Your instructions
Working from the records below, repeat exactly the lines starting at the line that contains "The statement presented" and ending at the line that contains "3. 다음 행렬의 전치", inclusive.

Dataset entries
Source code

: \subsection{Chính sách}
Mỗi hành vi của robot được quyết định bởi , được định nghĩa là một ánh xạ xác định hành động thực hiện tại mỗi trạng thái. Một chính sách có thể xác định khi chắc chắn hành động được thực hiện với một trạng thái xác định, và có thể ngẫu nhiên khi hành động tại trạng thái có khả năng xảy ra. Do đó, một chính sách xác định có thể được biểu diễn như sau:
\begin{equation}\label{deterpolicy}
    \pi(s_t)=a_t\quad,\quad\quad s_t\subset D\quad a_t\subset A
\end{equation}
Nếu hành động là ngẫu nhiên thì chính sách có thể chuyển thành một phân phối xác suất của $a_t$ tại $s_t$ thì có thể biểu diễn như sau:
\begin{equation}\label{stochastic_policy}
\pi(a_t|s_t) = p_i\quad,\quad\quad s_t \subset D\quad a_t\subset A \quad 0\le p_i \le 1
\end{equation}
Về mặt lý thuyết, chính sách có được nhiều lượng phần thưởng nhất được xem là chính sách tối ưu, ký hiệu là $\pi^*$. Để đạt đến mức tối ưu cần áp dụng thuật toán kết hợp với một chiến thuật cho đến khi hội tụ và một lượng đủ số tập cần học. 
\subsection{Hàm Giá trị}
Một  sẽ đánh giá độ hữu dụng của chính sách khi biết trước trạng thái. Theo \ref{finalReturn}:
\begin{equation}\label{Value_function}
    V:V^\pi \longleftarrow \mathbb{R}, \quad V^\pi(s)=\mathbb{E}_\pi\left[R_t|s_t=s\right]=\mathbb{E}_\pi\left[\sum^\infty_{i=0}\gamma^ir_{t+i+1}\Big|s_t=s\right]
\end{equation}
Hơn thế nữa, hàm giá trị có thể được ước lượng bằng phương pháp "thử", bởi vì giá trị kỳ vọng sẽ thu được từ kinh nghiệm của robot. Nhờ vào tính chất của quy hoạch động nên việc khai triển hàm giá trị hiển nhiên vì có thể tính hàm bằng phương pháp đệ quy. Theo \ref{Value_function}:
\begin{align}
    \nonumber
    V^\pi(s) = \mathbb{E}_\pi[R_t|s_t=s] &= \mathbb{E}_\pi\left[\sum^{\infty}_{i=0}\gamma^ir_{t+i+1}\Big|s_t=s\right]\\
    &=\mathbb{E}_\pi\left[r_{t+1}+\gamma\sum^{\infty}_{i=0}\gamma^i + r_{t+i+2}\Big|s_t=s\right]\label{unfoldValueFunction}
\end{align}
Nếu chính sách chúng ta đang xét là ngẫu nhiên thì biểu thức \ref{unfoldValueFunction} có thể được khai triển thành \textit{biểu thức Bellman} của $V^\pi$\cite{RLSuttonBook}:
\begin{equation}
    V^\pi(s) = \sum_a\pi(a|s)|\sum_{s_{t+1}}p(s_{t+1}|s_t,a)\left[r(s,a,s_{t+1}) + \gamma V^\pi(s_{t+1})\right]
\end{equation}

* * *

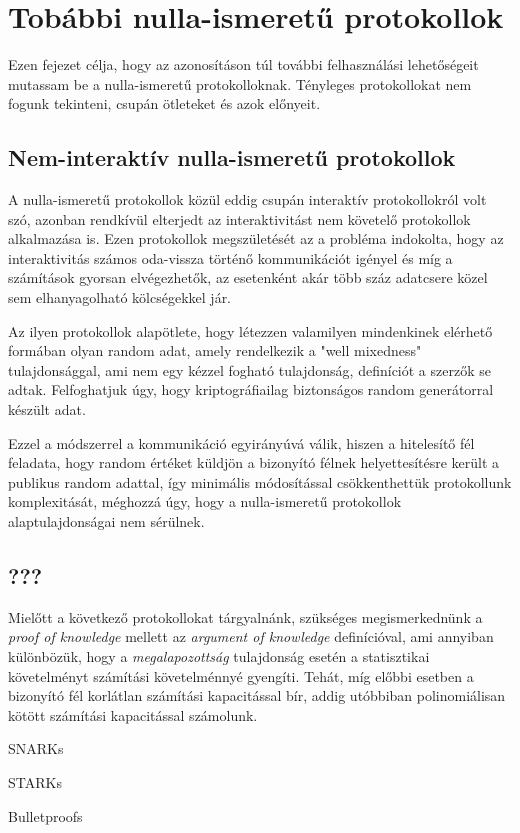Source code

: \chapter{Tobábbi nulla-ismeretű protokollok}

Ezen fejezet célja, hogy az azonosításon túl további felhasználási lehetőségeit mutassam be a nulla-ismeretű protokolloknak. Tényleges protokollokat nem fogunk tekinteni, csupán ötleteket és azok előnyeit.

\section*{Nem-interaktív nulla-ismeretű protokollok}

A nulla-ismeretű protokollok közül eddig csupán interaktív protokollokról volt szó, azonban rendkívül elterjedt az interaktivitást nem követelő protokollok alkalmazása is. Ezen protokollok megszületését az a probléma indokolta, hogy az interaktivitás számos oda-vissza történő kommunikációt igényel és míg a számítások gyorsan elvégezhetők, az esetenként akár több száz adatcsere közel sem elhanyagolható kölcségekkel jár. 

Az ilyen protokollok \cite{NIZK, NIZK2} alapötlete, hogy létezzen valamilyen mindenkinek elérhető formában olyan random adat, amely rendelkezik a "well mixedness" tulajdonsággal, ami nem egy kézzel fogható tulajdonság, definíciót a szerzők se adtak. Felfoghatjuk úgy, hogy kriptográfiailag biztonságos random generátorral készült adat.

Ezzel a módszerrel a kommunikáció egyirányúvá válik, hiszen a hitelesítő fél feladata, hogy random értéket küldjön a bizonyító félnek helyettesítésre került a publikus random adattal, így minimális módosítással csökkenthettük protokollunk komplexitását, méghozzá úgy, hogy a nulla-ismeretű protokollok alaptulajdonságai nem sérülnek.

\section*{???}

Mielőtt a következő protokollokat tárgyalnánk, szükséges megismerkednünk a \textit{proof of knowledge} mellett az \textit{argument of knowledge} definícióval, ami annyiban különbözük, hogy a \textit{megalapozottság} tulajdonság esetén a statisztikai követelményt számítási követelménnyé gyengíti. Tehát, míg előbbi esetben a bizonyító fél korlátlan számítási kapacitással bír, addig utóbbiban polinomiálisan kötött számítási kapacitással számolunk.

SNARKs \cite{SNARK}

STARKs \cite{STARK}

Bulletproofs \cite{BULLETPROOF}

* * *

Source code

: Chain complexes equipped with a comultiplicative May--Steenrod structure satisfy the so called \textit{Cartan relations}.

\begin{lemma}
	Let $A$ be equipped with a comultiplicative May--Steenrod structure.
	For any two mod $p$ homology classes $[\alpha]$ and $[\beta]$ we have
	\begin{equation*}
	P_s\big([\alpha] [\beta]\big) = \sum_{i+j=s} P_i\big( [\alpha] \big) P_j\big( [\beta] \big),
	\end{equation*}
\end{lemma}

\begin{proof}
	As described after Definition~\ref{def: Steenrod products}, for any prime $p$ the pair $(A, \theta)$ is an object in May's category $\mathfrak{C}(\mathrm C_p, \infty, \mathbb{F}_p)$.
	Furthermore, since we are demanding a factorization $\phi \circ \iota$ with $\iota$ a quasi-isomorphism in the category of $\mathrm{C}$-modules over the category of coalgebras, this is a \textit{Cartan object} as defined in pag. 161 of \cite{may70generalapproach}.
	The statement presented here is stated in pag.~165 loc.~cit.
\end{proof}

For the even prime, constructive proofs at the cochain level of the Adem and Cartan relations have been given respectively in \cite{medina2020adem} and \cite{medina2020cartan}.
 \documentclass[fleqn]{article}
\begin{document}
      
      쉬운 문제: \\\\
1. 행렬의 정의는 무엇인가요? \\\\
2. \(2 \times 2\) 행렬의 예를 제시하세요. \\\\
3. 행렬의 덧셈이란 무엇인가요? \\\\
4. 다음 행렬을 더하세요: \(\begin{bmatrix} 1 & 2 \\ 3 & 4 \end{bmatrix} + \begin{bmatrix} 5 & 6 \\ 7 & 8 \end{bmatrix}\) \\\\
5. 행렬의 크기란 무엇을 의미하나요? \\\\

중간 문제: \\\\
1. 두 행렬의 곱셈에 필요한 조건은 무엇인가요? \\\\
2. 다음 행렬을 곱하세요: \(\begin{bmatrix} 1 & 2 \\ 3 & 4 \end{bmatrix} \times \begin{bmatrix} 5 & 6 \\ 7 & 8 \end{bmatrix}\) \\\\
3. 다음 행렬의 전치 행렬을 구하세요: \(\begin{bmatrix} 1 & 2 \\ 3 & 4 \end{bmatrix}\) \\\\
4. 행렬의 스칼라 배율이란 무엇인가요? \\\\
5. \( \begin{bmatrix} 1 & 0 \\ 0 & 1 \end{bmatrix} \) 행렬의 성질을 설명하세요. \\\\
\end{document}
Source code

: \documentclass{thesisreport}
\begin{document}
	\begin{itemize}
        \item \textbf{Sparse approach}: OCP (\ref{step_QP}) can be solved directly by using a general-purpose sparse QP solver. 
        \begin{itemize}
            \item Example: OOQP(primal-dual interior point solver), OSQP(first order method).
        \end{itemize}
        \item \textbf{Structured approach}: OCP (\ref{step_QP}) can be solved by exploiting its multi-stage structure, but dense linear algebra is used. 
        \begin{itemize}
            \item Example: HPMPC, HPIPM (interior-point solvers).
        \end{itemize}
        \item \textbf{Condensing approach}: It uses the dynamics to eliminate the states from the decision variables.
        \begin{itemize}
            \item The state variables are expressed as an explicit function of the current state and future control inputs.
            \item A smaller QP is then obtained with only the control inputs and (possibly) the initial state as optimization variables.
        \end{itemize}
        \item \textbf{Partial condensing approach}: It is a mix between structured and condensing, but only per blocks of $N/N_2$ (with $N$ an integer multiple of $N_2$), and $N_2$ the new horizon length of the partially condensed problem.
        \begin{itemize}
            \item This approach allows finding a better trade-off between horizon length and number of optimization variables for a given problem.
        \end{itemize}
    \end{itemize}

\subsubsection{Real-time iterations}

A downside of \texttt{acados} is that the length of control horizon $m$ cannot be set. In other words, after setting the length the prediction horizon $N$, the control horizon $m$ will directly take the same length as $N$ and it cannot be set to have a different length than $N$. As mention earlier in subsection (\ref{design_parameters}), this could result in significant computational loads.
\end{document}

Task answer
	The statement presented here is stated in pag.~165 loc.~cit.
\end{proof}

For the even prime, constructive proofs at the cochain level of the Adem and Cartan relations have been given respectively in \cite{medina2020adem} and \cite{medina2020cartan}.
 \documentclass[fleqn]{article}
\begin{document}
      
      쉬운 문제: \\\\
1. 행렬의 정의는 무엇인가요? \\\\
2. \(2 \times 2\) 행렬의 예를 제시하세요. \\\\
3. 행렬의 덧셈이란 무엇인가요? \\\\
4. 다음 행렬을 더하세요: \(\begin{bmatrix} 1 & 2 \\ 3 & 4 \end{bmatrix} + \begin{bmatrix} 5 & 6 \\ 7 & 8 \end{bmatrix}\) \\\\
5. 행렬의 크기란 무엇을 의미하나요? \\\\

중간 문제: \\\\
1. 두 행렬의 곱셈에 필요한 조건은 무엇인가요? \\\\
2. 다음 행렬을 곱하세요: \(\begin{bmatrix} 1 & 2 \\ 3 & 4 \end{bmatrix} \times \begin{bmatrix} 5 & 6 \\ 7 & 8 \end{bmatrix}\) \\\\
3. 다음 행렬의 전치 행렬을 구하세요: \(\begin{bmatrix} 1 & 2 \\ 3 & 4 \end{bmatrix}\) \\\\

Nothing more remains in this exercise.